### What to work on
From the data that follows, copy every line holding the string "Codable".

### Records to use
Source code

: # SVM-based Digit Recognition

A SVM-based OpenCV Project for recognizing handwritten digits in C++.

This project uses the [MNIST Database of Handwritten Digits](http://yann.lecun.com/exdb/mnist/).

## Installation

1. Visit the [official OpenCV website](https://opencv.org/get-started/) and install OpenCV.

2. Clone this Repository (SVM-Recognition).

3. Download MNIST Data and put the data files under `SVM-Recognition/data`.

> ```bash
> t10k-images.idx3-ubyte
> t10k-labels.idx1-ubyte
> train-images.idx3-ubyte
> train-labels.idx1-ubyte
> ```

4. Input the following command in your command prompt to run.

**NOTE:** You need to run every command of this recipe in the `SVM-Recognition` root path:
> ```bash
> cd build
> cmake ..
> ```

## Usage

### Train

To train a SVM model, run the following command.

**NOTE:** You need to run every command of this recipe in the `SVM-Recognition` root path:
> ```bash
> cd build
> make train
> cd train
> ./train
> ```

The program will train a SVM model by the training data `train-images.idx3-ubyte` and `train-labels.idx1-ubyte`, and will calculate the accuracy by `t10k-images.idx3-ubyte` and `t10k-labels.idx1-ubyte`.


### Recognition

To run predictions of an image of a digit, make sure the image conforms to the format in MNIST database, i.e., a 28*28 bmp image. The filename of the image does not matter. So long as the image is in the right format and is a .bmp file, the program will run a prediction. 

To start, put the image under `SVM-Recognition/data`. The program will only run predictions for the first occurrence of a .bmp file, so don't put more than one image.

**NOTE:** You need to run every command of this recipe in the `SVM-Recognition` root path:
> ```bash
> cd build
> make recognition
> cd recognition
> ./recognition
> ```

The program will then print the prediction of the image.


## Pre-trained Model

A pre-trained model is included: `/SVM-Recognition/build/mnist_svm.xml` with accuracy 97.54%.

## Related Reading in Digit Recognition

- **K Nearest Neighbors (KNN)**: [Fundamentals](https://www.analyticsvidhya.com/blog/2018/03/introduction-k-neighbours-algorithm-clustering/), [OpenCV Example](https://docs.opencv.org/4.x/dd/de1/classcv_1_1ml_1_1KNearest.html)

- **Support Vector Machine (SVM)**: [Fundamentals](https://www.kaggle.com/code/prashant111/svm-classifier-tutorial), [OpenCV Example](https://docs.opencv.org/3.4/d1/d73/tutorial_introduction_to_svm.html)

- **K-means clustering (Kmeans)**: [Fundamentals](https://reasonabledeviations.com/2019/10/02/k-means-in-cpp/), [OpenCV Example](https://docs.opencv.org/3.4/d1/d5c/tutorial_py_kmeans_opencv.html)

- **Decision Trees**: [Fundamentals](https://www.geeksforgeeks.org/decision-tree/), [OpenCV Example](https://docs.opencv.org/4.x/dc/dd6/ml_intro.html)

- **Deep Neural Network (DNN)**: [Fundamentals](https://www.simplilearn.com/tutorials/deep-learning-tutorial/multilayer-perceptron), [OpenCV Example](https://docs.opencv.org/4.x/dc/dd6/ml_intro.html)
* * *
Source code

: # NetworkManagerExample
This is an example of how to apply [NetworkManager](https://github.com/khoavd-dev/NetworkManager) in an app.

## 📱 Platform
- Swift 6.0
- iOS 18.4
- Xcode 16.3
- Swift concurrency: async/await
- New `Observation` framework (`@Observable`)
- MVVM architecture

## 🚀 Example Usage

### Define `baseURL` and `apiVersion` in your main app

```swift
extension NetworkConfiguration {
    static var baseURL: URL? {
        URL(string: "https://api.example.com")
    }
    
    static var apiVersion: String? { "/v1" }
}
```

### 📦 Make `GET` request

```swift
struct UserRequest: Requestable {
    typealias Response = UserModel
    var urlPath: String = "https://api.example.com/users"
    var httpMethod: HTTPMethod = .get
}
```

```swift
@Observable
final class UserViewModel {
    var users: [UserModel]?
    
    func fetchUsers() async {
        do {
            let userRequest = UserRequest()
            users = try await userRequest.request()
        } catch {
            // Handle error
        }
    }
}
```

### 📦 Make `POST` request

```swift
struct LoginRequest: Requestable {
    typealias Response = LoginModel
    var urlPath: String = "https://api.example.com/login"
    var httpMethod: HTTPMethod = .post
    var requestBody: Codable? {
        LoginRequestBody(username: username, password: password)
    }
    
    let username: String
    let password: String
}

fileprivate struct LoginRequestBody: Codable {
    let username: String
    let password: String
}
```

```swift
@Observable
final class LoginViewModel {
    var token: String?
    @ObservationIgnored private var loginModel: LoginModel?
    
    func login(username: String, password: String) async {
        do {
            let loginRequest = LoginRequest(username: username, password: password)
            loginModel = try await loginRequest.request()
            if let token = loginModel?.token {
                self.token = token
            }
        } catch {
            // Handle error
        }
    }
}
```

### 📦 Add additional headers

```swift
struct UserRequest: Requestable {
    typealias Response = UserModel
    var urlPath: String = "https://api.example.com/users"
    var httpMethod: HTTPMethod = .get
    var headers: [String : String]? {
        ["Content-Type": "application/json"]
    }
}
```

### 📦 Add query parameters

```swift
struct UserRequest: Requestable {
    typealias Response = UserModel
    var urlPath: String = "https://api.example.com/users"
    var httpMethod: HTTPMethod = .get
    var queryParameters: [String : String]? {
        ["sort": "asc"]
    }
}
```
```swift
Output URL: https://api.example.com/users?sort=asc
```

### Solution below
    var requestBody: Codable? {
fileprivate struct LoginRequestBody: Codable {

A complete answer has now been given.